Report the count of lines with "suggestions" in the data below, and no other words.

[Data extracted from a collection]
- - - - - - -
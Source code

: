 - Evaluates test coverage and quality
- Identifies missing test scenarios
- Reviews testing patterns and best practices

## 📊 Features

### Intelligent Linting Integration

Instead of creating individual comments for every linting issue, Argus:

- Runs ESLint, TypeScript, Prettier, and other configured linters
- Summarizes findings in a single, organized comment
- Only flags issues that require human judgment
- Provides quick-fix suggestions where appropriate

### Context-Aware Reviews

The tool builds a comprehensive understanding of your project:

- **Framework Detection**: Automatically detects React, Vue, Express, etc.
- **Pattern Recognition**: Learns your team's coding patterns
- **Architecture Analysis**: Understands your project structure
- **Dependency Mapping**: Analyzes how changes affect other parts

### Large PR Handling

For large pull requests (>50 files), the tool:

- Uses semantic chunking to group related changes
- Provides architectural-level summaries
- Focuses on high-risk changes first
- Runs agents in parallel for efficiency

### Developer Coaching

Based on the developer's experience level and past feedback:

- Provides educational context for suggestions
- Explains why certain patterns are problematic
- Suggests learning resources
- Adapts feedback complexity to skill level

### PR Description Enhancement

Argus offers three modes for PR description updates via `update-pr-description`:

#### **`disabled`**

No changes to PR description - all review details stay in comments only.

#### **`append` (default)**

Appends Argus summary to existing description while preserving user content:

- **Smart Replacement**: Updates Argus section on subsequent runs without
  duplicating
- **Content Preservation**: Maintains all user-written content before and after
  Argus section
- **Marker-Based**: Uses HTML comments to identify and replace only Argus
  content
- - - - - - -
▸ Output for this task: 2